LM: Os proprietários dos Centros Comerciais, com algumas e raras exceções, mostram pouca ou nenhuma intenção de colaborar numa partilha dos custos decorrentes da pandemia, escudando-se nos contratos leoninos que regulam os alugueres dos espaços comerciais.
Resumindo, as empresas vão viver num ambiente extremamente agreste nos próximos anos, caracterizado por baixa do poder de compra com impacto direto no consumo, aumento dos impostos e turismo limitado.
Nestas circunstâncias nem todas as empresas sobreviverão e, por esse motivo, é necessário estar-se extremamente atento, por forma a tomar todas as medidas necessárias de ajustamento em tempo útil.
COMO CARACTERIZA O MERCADO PORTUGUÊS NA VOSSA ÁREA, COMPARATIVAMENTE COM O DE ESPANHA?
LM: O mercado espanhol é muito distinto do português, não tanto pelas preferências dos consumidores, mas mais pela envolvente legal e económica.
Os impostos diretos e indiretos suportados pelas empresas são substancialmente mais baixos em Espanha.
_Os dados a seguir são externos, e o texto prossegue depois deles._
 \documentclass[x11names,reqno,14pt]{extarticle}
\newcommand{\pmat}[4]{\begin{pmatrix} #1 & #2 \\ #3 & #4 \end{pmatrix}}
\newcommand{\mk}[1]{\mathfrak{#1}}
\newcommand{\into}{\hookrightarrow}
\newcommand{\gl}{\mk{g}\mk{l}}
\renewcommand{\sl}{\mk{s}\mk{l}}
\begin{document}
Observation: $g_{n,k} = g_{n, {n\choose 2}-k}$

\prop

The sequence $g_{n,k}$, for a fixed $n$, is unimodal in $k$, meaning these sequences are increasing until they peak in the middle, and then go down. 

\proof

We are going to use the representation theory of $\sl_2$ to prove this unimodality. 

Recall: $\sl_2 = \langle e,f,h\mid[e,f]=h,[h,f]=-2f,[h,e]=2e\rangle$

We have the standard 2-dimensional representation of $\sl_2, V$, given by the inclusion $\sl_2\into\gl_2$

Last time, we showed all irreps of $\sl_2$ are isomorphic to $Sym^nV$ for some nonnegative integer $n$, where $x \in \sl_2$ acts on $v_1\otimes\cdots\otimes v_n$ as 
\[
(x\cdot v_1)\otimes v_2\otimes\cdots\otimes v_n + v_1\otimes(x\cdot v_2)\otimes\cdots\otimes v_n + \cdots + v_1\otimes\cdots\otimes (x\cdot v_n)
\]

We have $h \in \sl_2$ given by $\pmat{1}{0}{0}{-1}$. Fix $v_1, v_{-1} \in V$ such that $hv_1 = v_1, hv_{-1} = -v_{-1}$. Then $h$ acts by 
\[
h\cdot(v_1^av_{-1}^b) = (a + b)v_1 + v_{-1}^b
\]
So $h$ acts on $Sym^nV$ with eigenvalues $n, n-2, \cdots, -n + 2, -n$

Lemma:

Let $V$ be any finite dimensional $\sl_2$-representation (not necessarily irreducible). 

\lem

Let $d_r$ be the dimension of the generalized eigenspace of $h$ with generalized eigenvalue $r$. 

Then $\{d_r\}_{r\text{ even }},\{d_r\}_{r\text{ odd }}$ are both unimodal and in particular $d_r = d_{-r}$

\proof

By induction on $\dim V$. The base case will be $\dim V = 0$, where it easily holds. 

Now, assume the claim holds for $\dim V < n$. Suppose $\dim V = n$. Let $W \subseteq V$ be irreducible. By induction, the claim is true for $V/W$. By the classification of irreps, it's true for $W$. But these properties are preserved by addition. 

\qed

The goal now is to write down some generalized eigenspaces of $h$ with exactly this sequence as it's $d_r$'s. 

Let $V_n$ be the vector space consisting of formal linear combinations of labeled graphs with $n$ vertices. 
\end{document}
Seria mais rentável pagarmos em Portugal os salários praticados em Espanha, se existisse em Portugal o mesmo nível de impostos.
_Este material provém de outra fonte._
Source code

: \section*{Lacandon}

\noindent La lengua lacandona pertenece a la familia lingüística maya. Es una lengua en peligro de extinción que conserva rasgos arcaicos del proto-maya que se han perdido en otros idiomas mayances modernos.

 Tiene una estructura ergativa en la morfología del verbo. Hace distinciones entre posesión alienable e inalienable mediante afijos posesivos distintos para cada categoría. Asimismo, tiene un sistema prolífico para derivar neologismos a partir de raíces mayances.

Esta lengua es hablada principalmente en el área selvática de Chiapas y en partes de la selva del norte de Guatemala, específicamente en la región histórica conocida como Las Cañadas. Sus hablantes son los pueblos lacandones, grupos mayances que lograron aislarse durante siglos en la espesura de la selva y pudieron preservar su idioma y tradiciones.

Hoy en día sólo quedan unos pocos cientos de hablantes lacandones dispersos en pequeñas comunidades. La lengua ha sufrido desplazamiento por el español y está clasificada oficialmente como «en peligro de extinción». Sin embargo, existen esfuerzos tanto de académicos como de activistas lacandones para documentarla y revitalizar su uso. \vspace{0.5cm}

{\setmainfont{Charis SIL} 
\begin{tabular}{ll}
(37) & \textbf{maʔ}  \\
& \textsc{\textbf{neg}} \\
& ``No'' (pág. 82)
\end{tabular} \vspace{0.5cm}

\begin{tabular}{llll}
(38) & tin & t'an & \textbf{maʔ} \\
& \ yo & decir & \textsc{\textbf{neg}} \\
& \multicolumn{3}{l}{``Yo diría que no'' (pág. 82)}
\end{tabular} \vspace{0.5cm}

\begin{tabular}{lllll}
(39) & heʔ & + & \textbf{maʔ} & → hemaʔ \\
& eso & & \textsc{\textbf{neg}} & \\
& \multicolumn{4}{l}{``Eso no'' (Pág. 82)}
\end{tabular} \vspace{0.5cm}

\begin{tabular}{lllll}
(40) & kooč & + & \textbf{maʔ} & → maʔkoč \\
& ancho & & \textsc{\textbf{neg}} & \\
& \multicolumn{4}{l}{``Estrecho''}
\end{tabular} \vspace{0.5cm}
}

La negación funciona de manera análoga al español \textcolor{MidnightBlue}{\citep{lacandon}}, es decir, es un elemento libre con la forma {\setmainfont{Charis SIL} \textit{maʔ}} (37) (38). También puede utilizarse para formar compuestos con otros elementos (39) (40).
QUE INSTRUMENTOS UTILIZA PARA SE MANTER ATUALIZADO?
LM: O primeiro e mais importante é o contacto profissional com empresas com características muito diferentes da nossa o que, por si só, possibilita uma aprendizagem constante. O modelo americano, que privilegia o espírito de grupo entre os diversos franchisados, é uma fonte de extrema importância. Ao potenciar a partilha de experiências, origina um enriquecimento mútuo.
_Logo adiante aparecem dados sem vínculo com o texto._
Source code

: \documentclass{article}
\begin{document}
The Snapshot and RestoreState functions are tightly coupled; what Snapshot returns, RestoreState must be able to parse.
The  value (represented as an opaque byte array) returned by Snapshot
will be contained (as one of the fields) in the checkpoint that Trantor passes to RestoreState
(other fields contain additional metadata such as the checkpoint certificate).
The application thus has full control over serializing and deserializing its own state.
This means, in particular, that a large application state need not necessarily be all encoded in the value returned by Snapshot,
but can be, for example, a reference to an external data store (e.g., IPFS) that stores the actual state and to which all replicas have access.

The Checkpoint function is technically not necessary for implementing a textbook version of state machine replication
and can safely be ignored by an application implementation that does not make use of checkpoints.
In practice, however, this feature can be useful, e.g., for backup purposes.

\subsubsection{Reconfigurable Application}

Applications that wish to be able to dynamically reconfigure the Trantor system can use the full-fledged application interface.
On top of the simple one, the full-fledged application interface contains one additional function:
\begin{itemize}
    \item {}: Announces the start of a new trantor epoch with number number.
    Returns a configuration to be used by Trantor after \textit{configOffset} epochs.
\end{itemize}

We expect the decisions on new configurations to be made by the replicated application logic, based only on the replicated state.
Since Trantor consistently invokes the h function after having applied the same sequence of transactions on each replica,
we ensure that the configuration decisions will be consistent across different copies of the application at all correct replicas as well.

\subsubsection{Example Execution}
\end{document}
A leitura da imprensa especializada e de publicações da área económica são um auxiliar determinante.
QUE VALORES QUER PASSAR AOS SEUS FILHOS?
LM: Os valores mais importantes são a seriedade e o respeito por todos aqueles com quem nos relacionamos. Mais do que ensinados, estes valores transmitem-se pelo exemplo, o que cria um elevado grau de exigência na minha vida, que considero essencial.
A preparação das gerações mais novas para o futuro passa também pela criação de condições que os preparem para trabalhar num mundo global. Sem esquecer as origens, e em face das oportunidades, é necessário pensar para lá das nossas fronteiras.
QUE CARACTERÍSTICAS APRECIA NUM PROFISSIONAL DE EXCELÊNCIA?
LM: Dedicação, Lealdade e Competência. Uma empresa só sobrevive e tem sucesso, quando contar com colaboradores com estas características, os quais devem ser remunerados em conformidade e alvo de um merecido reconhecimento e respeito por parte da gestão de topo.
QUAIS SÃO AS SUAS FONTES DE AUTO MOTIVAÇÃO E DE INSPIRAÇÃO?
LM: O gosto por aquilo que faço é a minha principal motivação para continuar a tentar fazer mais e melhor. Quando chegar o momento de passar o testemunho, quero ter a certeza de que todo o meu esforço e empenho contribuíram para uma melhor vida de todos aqueles que comigo trabalharam.